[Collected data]

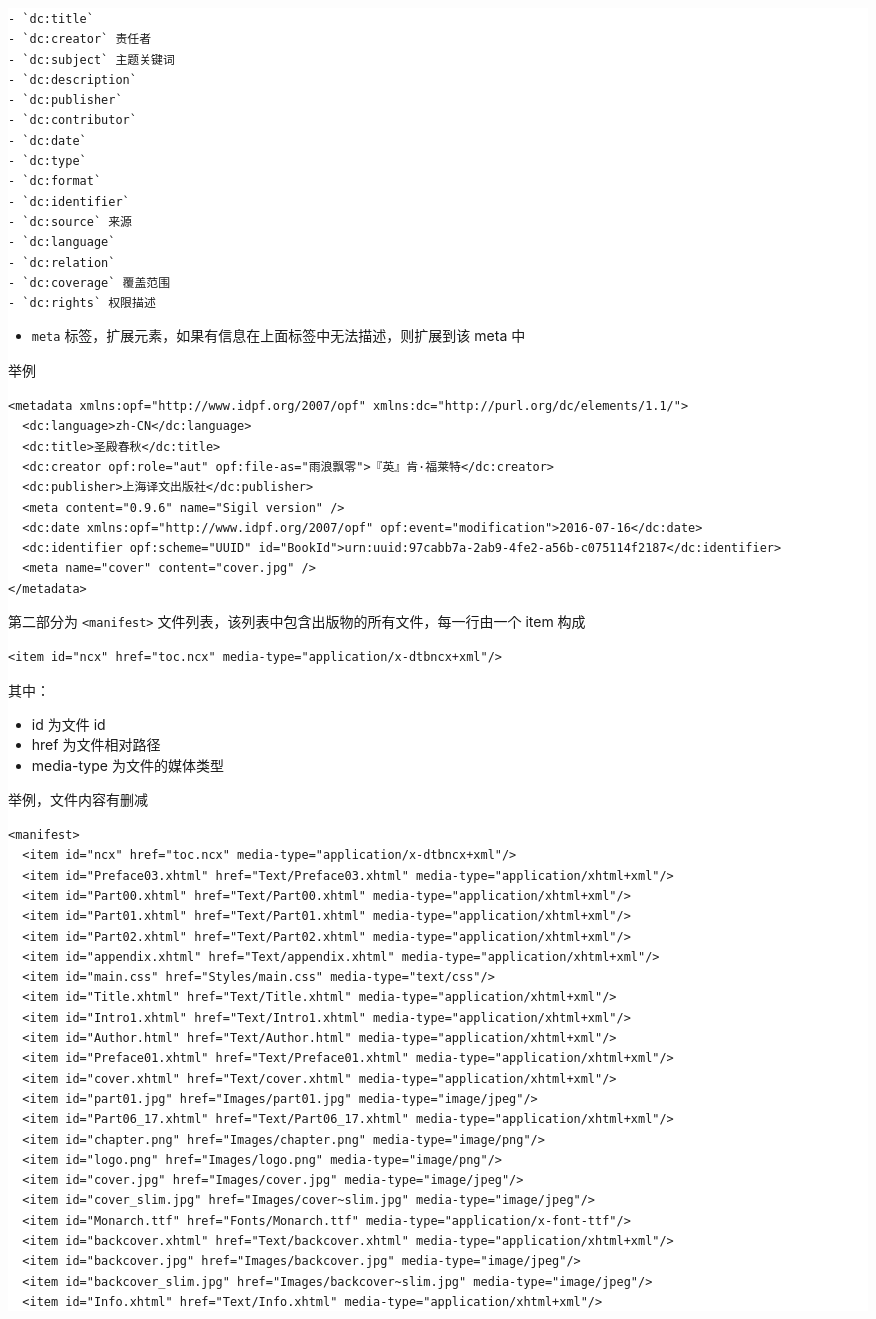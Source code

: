     - `dc:title`
    - `dc:creator` 责任者
    - `dc:subject` 主题关键词
    - `dc:description`
    - `dc:publisher`
    - `dc:contributor`
    - `dc:date`
    - `dc:type`
    - `dc:format`
    - `dc:identifier`
    - `dc:source` 来源
    - `dc:language`
    - `dc:relation`
    - `dc:coverage` 覆盖范围
    - `dc:rights` 权限描述

- `meta` 标签，扩展元素，如果有信息在上面标签中无法描述，则扩展到该 meta 中

举例

    <metadata xmlns:opf="http://www.idpf.org/2007/opf" xmlns:dc="http://purl.org/dc/elements/1.1/">
      <dc:language>zh-CN</dc:language>
      <dc:title>圣殿春秋</dc:title>
      <dc:creator opf:role="aut" opf:file-as="雨浪飘零">『英』肯·福莱特</dc:creator>
      <dc:publisher>上海译文出版社</dc:publisher>
      <meta content="0.9.6" name="Sigil version" />
      <dc:date xmlns:opf="http://www.idpf.org/2007/opf" opf:event="modification">2016-07-16</dc:date>
      <dc:identifier opf:scheme="UUID" id="BookId">urn:uuid:97cabb7a-2ab9-4fe2-a56b-c075114f2187</dc:identifier>
      <meta name="cover" content="cover.jpg" />
    </metadata>

第二部分为 `<manifest>` 文件列表，该列表中包含出版物的所有文件，每一行由一个 item 构成

    <item id="ncx" href="toc.ncx" media-type="application/x-dtbncx+xml"/>

其中：

- id 为文件 id
- href 为文件相对路径
- media-type 为文件的媒体类型

举例，文件内容有删减

    <manifest>
      <item id="ncx" href="toc.ncx" media-type="application/x-dtbncx+xml"/>
      <item id="Preface03.xhtml" href="Text/Preface03.xhtml" media-type="application/xhtml+xml"/>
      <item id="Part00.xhtml" href="Text/Part00.xhtml" media-type="application/xhtml+xml"/>
      <item id="Part01.xhtml" href="Text/Part01.xhtml" media-type="application/xhtml+xml"/>
      <item id="Part02.xhtml" href="Text/Part02.xhtml" media-type="application/xhtml+xml"/>
      <item id="appendix.xhtml" href="Text/appendix.xhtml" media-type="application/xhtml+xml"/>
      <item id="main.css" href="Styles/main.css" media-type="text/css"/>
      <item id="Title.xhtml" href="Text/Title.xhtml" media-type="application/xhtml+xml"/>
      <item id="Intro1.xhtml" href="Text/Intro1.xhtml" media-type="application/xhtml+xml"/>
      <item id="Author.html" href="Text/Author.html" media-type="application/xhtml+xml"/>
      <item id="Preface01.xhtml" href="Text/Preface01.xhtml" media-type="application/xhtml+xml"/>
      <item id="cover.xhtml" href="Text/cover.xhtml" media-type="application/xhtml+xml"/>
      <item id="part01.jpg" href="Images/part01.jpg" media-type="image/jpeg"/>
      <item id="Part06_17.xhtml" href="Text/Part06_17.xhtml" media-type="application/xhtml+xml"/>
      <item id="chapter.png" href="Images/chapter.png" media-type="image/png"/>
      <item id="logo.png" href="Images/logo.png" media-type="image/png"/>
      <item id="cover.jpg" href="Images/cover.jpg" media-type="image/jpeg"/>
      <item id="cover_slim.jpg" href="Images/cover~slim.jpg" media-type="image/jpeg"/>
      <item id="Monarch.ttf" href="Fonts/Monarch.ttf" media-type="application/x-font-ttf"/>
      <item id="backcover.xhtml" href="Text/backcover.xhtml" media-type="application/xhtml+xml"/>
      <item id="backcover.jpg" href="Images/backcover.jpg" media-type="image/jpeg"/>
      <item id="backcover_slim.jpg" href="Images/backcover~slim.jpg" media-type="image/jpeg"/>
      <item id="Info.xhtml" href="Text/Info.xhtml" media-type="application/xhtml+xml"/>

#### What you should do
Take the records above from their first line through the line with "<dc:publisher>" and set those lines down word for word, minus the pictures.

#### Answer to this exercise
Source code

:     - `dc:title`
    - `dc:creator` 责任者
    - `dc:subject` 主题关键词
    - `dc:description`
    - `dc:publisher`
    - `dc:contributor`
    - `dc:date`
    - `dc:type`
    - `dc:format`
    - `dc:identifier`
    - `dc:source` 来源
    - `dc:language`
    - `dc:relation`
    - `dc:coverage` 覆盖范围
    - `dc:rights` 权限描述

- `meta` 标签，扩展元素，如果有信息在上面标签中无法描述，则扩展到该 meta 中

举例

    <metadata xmlns:opf="http://www.idpf.org/2007/opf" xmlns:dc="http://purl.org/dc/elements/1.1/">
      <dc:language>zh-CN</dc:language>
      <dc:title>圣殿春秋</dc:title>
      <dc:creator opf:role="aut" opf:file-as="雨浪飘零">『英』肯·福莱特</dc:creator>
      <dc:publisher>上海译文出版社</dc:publisher>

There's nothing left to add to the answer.